Отказывается Гоголь и от более сложной формы причинно-следственных связей реального и ирреального, продемонстрированной Пушкиным в «Гробовщике». Намереваясь вначале также прибегнуть к мотивировке событий, описанных в «Носе», сном, Гоголь в окончательном варианте повести уходит и от этого соблазна. Решительно порывая с романтической «тайной», он создает совершенно особый тип фантастической повести, образец «немотивированной», «неразрешенной» фантастики.
Думается, в истории литературы узел этот, в котором столь тесно переплелись вдруг творческие интересы трех писателей, уникален.
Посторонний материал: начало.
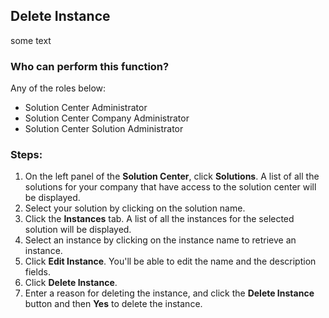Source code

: ## Delete Instance
some text
### Who can perform this function?
Any of the roles below:
* Solution Center Administrator
* Solution Center Company Administrator
* Solution Center Solution Administrator

### Steps:
1. On the left panel of the **Solution Center**, click **Solutions**. A list of all the solutions for your company that have access to the solution center will be displayed.
2. Select your solution by clicking on the solution name.
3. Click the **Instances** tab. A list of all the instances for the selected solution will be displayed.
4. Select an instance by clicking on the instance name to retrieve an instance.
5. Click **Edit Instance**. You'll be able to edit the name and the description fields.
6. Click **Delete Instance**.
7. Enter a reason for deleting the instance, and click the **Delete Instance** button and then **Yes** to delete the instance.
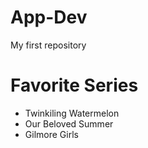 # App-Dev
My first repository
# Favorite Series
- Twinkiling Watermelon
- Our Beloved Summer
- Gilmore Girls
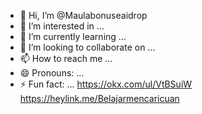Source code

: - 👋 Hi, I’m @Maulabonuseaidrop
- 👀 I’m interested in ...
- 🌱 I’m currently learning ...
- 💞️ I’m looking to collaborate on ...
- 📫 How to reach me ...
- 😄 Pronouns: ...
- ⚡ Fun fact: ...
https://okx.com/ul/VtBSuiW
https://heylink.me/Belajarmencaricuan
<!---
Maulabonuseaidrop/Maulabonuseaidrop is a ✨ special ✨ repository because its `README.md` (this file) appears on your GitHub profile.
You can click the Preview link to take a look at your changes.
--->
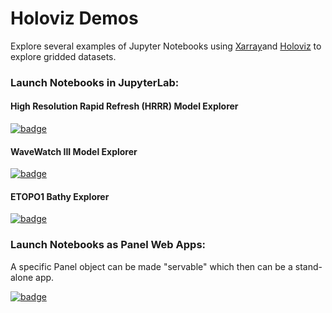 # Holoviz Demos
Explore several examples of Jupyter Notebooks using [Xarray](xarray.pydata.org)and [Holoviz](holoviz.org) to explore gridded datasets. 

### Launch Notebooks in JupyterLab: 

#### High Resolution Rapid Refresh (HRRR) Model Explorer
[![badge](https://img.shields.io/static/v1.svg?logo=Jupyter&label=Pangeo+Binder&message=AWS+us-west-2&color=green)](https://aws-uswest2-binder.pangeo.io/v2/gh/reproducible-notebooks/Holoviz-Demos/binder?urlpath=git-pull?repo=https://github.com/reproducible-notebooks/Holoviz-Demos%26amp%3Bbranch=master%26amp%3Burlpath=lab/tree/Holoviz-Demos/HRRR-Explorer.ipynb%3Fautodecode)

#### WaveWatch III Model Explorer
[![badge](https://img.shields.io/static/v1.svg?logo=Jupyter&label=Pangeo+Binder&message=AWS+us-west-2&color=green)](https://aws-uswest2-binder.pangeo.io/v2/gh/reproducible-notebooks/Holoviz-Demos/binder?urlpath=git-pull?repo=https://github.com/reproducible-notebooks/Holoviz-Demos%26amp%3Bbranch=master%26amp%3Burlpath=lab/tree/Holoviz-Demos/WaveWatchIII-Explorer.ipynb%3Fautodecode)

#### ETOPO1 Bathy Explorer
[![badge](https://img.shields.io/static/v1.svg?logo=Jupyter&label=Pangeo+Binder&message=AWS+us-west-2&color=green)](https://aws-uswest2-binder.pangeo.io/v2/gh/reproducible-notebooks/Holoviz-Demos/binder?urlpath=git-pull?repo=https://github.com/reproducible-notebooks/Holoviz-Demos%26amp%3Bbranch=master%26amp%3Burlpath=lab/tree/Holoviz-Demos/ETOPO1-Explorer.ipynb%3Fautodecode)

### Launch Notebooks as Panel Web Apps: 

A specific Panel object can be made "servable" which then can be a stand-alone app.   

[![badge](https://img.shields.io/static/v1.svg?logo=Jupyter&label=Pangeo+Binder&message=AWS+us-west-2&color=green)](https://aws-uswest2-binder.pangeo.io/v2/gh/reproducible-notebooks/Holoviz-Demos/master?urlpath=panel)

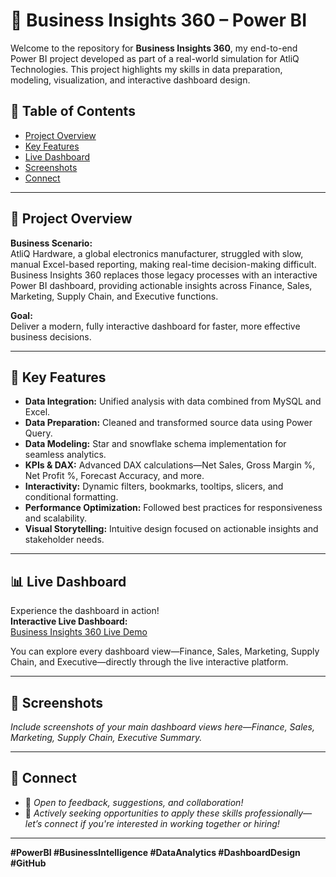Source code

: # 🚀 Business Insights 360 – Power BI 

Welcome to the repository for **Business Insights 360**, my end-to-end Power BI project developed as part of a real-world simulation for AtliQ Technologies. This project highlights my skills in data preparation, modeling, visualization, and interactive dashboard design.

## 📂 Table of Contents

- [Project Overview](#project-overview)
- [Key Features](#key-features)
- [Live Dashboard](#live-dashboard)
- [Screenshots](#screenshots)
- [Connect](#connect)

---

## 🏢 Project Overview

**Business Scenario:**  
AtliQ Hardware, a global electronics manufacturer, struggled with slow, manual Excel-based reporting, making real-time decision-making difficult. Business Insights 360 replaces those legacy processes with an interactive Power BI dashboard, providing actionable insights across Finance, Sales, Marketing, Supply Chain, and Executive functions.

**Goal:**  
Deliver a modern, fully interactive dashboard for faster, more effective business decisions.

---

## 🌟 Key Features

- **Data Integration:** Unified analysis with data combined from MySQL and Excel.
- **Data Preparation:** Cleaned and transformed source data using Power Query.
- **Data Modeling:** Star and snowflake schema implementation for seamless analytics.
- **KPIs & DAX:** Advanced DAX calculations—Net Sales, Gross Margin %, Net Profit %, Forecast Accuracy, and more.
- **Interactivity:** Dynamic filters, bookmarks, tooltips, slicers, and conditional formatting.
- **Performance Optimization:** Followed best practices for responsiveness and scalability.
- **Visual Storytelling:** Intuitive design focused on actionable insights and stakeholder needs.

---

## 📊 Live Dashboard

Experience the dashboard in action!  
**Interactive Live Dashboard:**  
[Business Insights 360 Live Demo](https://app.powerbi.com/view?r=eyJrIjoiZTY3NGQ2NDAtZjM3OC00MTg4LWE0ZjEtMDk3ODU1NWFmNDdjIiwidCI6ImM2ZTU0OWIzLTVmNDUtNDAzMi1hYWU5LWQ0MjQ0ZGM1YjJjNCJ9)

You can explore every dashboard view—Finance, Sales, Marketing, Supply Chain, and Executive—directly through the live interactive platform.

---

## 📸 Screenshots

_Include screenshots of your main dashboard views here—Finance, Sales, Marketing, Supply Chain, Executive Summary._

---

## 🔗 Connect

- 💬 *Open to feedback, suggestions, and collaboration!*
- 👔 *Actively seeking opportunities to apply these skills professionally—let’s connect if you're interested in working together or hiring!*

---

**#PowerBI #BusinessIntelligence #DataAnalytics #DashboardDesign #GitHub**
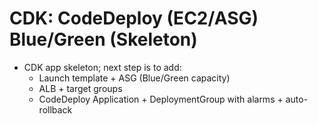 # CDK: CodeDeploy (EC2/ASG) Blue/Green (Skeleton)

- CDK app skeleton; next step is to add:
  - Launch template + ASG (Blue/Green capacity)
  - ALB + target groups
  - CodeDeploy Application + DeploymentGroup with alarms + auto-rollback
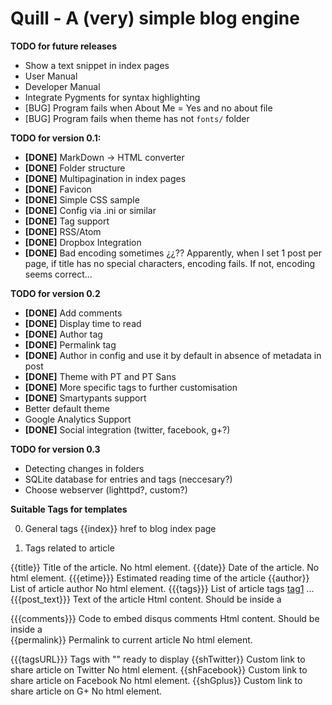 Quill - A (very) simple blog engine
===================================
**TODO for future releases**

* Show a text snippet in index pages
* User Manual
* Developer Manual
* Integrate Pygments for syntax highlighting
* [BUG] Program fails when About Me = Yes and no about file
* [BUG] Program fails when theme has not `fonts/` folder


**TODO for version 0.1:**

* **[DONE]** MarkDown -> HTML converter
* **[DONE]** Folder structure
* **[DONE]** Multipagination in index pages
* **[DONE]** Favicon 
* **[DONE]** Simple CSS sample
* **[DONE]** Config via .ini or similar
* **[DONE]** Tag support
* **[DONE]** RSS/Atom
* **[DONE]** Dropbox Integration
* **[DONE]** Bad encoding sometimes ¿¿?? Apparently, when I set 1 post per page, if title has no special characters, encoding fails. If not, encoding seems correct...

**TODO for version 0.2**

* **[DONE]** Add comments
* **[DONE]** Display time to read
* **[DONE]** Author tag
* **[DONE]** Permalink tag
* **[DONE]** Author in config and use it by default in absence of metadata in post
* **[DONE]** Theme with PT and PT Sans
* **[DONE]** More specific tags to further customisation
* **[DONE]** Smartypants support
* Better default theme
* Google Analytics Support
* **[DONE]** Social integration (twitter, facebook, g+?)


**TODO for version 0.3**
* Detecting changes in folders
* SQLite database for entries and tags (neccesary?)
* Choose webserver (lighttpd?, custom?)



**Suitable Tags for templates**

0. General tags
  {{index}}        href to blog index page

1. Tags related to article

  {{title}}        Title of the article.                    No html element.
  {{date}}         Date of the article.                     No html element.
  {{{etime}}}      Estimated reading time of the article    <span class="etime" />
  {{author}}       List of article author                   No html element.
  {{{tags}}}       List of article tags                     <a href="..." class="tag">tag1</a> ...
  {{{post_text}}}  Text of the article                      Html content. Should be inside a <div>
  {{{comments}}}   Code to embed disqus comments            Html content. Should be inside a <div>
  {{permalink}}    Permalink to current article             No html element.

  {{{tagsURL}}}    Tags with "<a href...>" ready to display
  {{shTwitter}}    Custom link to share article on Twitter  No html element.
  {{shFacebook}}   Custom link to share article on Facebook No html element.
  {{shGplus}}      Custom link to share article on G+       No html element.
И не случайно, конечно, «Пестрые сказки» изобилуют постоянно возникающими на их страницах скрытыми или прямыми цитатами из произведений Пушкина и Гоголя, как не случайно и то, что в творческой лаборатории, из которой они вышли — черновиках «Жизни и похождения… Иринея Модестовича Гомозейки» и примыкающих к ней набросках, — мелькают имена и ситуации, вряд ли по простому совпадению перекликающиеся с гоголевскими. Так, один из намеченных, но почему-то оставленных фрагментов «Жизни…» представляет собой комический, прямо-таки «гоголевский» диалог двух персонажей, одного из которых зовут Иваном Никифоровичем, и речь здесь идет о его ссоре с неким Богданом Федоровичем, — точь-в-точь как в известной повести Гоголя. Более того, для иронической характеристики своих героев оба писателя используют один и тот же прием (у Одоевского: «Иван Никифорович? он прекраснейший человек…». У Гоголя: «Прекрасный человек Иван Иванович!»). О первичности этого замысла судить сейчас трудно, так как этапы длительной работы Одоевского над автобиографической «хроникой» поддаются лишь общему, но не детальному хронологическому определению. Начальные ее наброски предшествуют «Пестрым сказкам», последние же фрагменты — в том числе и тот, о котором идет речь, — скорее всего, появились уже после выхода сборника в свет, т. е. начиная с 1833 г. — времени, когда, по мнению исследователей, была создана «Повесть о том, как поссорился Иван Иванович с Иваном Никифоровичем». Так или иначе, но и эта синхронность — еще одно несомненное свидетельство интенсивных творческих контактов писателей. Между прочим, в другом, также относящемся к началу 1830-х гг. отрывке Одоевского под названием «Причина пожаров» также усматривается некая перекличка: дядя Ириней ведет здесь беседу с маниловскими крестьянами (выделено мною. — М.Т.). Отрывок этот, вероятнее всего, был написан прежде, чем Гоголь приступил к созданию «Мертвых душ»: в таком случае фамилия Манилова вполне могла быть подсказана ему Одоевским.